Parcours de santé aménagé sur des stériles, parking, scierie à Saint Priest La Prugne construits sur des déchets, routes tracées sur des remblais généreusement donné par COGEMA, pire, lotissement ou plan d’eau de loisirs installés sur ou près de zones remplies de déchets : l’émission de la chaîne publique France 3 a ouvert ce mercredi (à une heure grand public) le dossier des déchets miniers.
Un dossier parfois enfoui, en tous les cas géré sans assez de précaution, avec parfois négligence par l’exploitant minier, et souvent par l’Etat lui-même, ses services ou des autorités chargées d’assurer sécuritésanitaire du public.

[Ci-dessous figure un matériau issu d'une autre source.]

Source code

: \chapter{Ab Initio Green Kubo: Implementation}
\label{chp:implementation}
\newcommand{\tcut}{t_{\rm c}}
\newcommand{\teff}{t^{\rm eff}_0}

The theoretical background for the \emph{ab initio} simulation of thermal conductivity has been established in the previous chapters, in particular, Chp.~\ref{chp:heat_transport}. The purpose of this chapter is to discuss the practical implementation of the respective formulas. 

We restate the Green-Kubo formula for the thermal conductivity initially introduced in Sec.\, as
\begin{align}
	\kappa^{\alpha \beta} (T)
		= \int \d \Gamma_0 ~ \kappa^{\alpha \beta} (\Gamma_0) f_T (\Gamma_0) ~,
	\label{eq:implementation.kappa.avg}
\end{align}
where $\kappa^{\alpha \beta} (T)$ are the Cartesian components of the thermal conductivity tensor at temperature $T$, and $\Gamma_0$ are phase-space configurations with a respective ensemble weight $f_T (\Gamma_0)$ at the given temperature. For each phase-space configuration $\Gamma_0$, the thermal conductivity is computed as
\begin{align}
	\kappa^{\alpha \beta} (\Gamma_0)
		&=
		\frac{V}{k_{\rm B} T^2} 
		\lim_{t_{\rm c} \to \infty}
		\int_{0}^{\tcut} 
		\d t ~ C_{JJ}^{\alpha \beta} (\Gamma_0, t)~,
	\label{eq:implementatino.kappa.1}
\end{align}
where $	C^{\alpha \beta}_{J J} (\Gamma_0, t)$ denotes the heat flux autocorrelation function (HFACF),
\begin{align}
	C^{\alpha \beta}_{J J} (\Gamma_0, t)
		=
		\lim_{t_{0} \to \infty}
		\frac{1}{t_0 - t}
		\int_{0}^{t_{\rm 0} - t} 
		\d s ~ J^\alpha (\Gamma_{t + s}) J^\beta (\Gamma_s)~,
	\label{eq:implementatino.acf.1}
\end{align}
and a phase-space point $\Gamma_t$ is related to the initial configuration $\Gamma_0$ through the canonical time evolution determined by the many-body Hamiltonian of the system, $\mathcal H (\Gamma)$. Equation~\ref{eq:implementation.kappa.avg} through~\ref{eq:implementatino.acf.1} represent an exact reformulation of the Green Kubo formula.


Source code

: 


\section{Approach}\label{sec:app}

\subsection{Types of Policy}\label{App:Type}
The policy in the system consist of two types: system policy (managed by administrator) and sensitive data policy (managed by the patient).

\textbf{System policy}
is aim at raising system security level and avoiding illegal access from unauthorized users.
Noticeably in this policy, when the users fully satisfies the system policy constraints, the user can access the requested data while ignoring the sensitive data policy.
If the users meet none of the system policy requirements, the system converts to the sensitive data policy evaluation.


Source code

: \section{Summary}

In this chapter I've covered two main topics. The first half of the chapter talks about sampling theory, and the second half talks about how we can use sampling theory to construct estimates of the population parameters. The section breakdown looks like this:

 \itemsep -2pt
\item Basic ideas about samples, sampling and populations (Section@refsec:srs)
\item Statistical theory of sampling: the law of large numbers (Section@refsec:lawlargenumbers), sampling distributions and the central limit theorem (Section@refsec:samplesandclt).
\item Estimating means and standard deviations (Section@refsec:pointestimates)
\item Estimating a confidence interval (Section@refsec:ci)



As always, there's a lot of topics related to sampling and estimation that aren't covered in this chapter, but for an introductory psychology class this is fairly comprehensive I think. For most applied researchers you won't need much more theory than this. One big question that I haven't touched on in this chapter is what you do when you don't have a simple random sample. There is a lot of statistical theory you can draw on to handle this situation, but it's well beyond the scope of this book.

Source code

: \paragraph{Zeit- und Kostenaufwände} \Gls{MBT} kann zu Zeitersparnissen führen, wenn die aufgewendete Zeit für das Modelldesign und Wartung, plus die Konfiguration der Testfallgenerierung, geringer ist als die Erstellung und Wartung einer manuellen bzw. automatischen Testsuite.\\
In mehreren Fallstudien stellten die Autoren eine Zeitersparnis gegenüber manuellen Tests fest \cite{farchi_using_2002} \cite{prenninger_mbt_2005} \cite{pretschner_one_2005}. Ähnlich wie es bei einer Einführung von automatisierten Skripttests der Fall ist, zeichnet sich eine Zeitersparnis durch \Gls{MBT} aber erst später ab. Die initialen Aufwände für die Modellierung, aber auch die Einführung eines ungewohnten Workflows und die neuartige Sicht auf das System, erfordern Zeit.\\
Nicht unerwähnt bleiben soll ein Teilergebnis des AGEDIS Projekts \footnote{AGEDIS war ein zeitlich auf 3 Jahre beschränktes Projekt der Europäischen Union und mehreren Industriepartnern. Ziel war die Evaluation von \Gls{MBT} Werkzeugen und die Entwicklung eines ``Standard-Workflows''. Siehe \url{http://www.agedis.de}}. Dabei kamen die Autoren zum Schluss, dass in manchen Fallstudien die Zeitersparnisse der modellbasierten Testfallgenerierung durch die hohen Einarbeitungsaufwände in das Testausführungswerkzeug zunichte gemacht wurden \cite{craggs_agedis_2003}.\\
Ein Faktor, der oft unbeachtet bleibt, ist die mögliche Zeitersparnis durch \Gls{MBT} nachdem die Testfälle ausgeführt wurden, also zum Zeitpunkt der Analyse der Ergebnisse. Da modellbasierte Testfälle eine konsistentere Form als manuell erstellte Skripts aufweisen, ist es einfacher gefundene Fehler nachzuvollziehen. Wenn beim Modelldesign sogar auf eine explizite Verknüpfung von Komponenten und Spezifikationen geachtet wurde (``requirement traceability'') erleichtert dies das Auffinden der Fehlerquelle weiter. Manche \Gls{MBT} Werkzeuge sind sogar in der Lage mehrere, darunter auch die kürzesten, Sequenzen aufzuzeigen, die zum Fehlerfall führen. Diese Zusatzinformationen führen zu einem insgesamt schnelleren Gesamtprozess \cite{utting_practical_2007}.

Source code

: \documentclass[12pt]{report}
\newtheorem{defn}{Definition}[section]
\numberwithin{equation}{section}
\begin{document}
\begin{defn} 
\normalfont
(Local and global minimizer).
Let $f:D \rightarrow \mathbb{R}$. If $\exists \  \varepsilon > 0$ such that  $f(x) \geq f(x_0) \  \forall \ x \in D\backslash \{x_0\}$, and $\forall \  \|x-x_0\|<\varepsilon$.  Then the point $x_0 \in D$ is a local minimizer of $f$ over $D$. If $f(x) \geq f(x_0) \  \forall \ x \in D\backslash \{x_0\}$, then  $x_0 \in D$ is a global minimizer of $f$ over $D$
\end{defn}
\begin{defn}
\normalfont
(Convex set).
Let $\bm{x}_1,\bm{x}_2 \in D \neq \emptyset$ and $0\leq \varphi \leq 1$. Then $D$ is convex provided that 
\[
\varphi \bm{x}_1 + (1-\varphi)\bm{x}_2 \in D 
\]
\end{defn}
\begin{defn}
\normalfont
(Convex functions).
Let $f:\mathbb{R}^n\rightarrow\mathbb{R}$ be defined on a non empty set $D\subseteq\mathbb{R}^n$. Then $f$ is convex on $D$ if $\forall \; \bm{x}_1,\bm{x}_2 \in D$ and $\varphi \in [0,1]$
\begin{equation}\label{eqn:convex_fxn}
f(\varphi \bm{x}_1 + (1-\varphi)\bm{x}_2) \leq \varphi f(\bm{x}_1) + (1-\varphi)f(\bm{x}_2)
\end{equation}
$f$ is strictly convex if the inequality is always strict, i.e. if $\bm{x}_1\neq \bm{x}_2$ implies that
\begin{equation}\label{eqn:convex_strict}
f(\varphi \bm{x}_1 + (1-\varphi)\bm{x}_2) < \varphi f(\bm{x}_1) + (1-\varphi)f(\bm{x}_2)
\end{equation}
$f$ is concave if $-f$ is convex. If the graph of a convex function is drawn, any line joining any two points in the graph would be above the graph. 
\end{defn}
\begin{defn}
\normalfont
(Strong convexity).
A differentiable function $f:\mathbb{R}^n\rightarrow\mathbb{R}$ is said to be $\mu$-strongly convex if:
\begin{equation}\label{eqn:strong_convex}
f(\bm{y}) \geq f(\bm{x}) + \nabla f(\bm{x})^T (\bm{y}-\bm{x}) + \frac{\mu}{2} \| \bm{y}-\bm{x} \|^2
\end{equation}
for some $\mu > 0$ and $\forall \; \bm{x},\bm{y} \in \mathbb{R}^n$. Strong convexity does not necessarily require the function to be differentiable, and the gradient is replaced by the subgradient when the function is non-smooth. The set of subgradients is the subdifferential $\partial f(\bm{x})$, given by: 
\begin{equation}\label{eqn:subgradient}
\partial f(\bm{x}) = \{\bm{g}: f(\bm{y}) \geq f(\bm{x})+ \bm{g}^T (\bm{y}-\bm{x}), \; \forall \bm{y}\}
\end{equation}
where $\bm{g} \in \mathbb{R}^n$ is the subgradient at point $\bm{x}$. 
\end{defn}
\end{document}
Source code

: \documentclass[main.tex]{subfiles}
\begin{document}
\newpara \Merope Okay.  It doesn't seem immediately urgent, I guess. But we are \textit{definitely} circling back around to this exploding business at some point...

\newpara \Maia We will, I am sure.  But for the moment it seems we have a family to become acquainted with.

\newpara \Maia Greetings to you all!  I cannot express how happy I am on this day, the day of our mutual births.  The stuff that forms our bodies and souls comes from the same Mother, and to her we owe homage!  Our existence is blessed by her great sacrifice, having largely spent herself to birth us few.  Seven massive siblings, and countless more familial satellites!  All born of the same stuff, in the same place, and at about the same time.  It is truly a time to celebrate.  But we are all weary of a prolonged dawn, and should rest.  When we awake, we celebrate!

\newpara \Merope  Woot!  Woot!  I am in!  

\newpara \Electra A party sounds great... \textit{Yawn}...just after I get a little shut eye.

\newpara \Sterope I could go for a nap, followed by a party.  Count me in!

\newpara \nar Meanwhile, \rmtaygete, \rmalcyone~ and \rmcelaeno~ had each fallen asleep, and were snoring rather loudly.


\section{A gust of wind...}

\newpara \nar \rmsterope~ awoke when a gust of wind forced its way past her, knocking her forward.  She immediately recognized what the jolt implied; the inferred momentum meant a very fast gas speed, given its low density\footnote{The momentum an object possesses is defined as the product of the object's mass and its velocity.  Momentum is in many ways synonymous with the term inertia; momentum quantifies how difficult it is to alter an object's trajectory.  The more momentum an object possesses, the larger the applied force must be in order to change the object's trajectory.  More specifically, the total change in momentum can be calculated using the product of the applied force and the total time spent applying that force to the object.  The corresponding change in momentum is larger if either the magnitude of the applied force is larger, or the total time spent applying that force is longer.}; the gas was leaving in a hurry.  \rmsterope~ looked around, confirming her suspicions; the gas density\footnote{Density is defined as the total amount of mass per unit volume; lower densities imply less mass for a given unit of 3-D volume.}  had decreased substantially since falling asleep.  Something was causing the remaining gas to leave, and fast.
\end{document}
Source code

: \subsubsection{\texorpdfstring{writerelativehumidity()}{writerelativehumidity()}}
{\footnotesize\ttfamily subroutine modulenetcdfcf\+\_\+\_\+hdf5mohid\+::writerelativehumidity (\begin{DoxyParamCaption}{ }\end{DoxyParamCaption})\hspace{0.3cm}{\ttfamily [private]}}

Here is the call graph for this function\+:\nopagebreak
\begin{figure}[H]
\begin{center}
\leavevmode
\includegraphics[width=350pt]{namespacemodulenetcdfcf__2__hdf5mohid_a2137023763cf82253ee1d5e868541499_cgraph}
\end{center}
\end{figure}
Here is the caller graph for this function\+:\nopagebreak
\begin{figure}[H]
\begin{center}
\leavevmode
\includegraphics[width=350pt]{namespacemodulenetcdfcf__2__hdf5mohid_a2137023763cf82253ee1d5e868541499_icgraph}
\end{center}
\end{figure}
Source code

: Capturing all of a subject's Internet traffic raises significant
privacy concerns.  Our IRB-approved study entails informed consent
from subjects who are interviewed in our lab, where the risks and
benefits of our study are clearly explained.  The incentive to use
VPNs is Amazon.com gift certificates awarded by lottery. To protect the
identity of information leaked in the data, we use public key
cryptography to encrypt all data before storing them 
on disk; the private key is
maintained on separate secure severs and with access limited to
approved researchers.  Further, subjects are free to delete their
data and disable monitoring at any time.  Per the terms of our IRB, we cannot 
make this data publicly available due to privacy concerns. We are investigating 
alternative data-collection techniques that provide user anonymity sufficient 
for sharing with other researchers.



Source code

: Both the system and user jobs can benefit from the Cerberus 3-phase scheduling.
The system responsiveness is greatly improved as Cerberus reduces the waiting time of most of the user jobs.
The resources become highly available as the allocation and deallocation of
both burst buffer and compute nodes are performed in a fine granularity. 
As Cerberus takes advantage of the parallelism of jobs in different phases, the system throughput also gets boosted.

L’émission-enquête a rappelé les conditions d’exploitations des mines d’uranium dans divers secteurs du Massif Central, en Saône et Loire près de Gueugnon, dans la Loire, dans le Cantal, dans l’Allier en Haute Vienne. Les conditions de travail pour les mineurs étaient telles que des études de l’Institut de Radioprotection et de Sûreté Nucléaire (IRSN) ont démontré un surcroit de cancers chez ces travailleurs.
Mémoire du risque
L’enquête a aussi montré comment le traitement des déchets a surtout consisté en un traitement paysager destiné à faire oublier l’activité et ses dangers, alors qu’une gestion responsable aurait dû consister à conserver la mémoire du risque.
Etangs remplis de sédiments contaminés, anciennes carrières ayant reçu des fûts de minerai, terrains à peine enclos, barrières de protection ouvertes sans difficultés : la gestion des déchets semble avoir été plutôt banalisée. La responsabilité aurait dû consister à informeren permanence, sans affoler.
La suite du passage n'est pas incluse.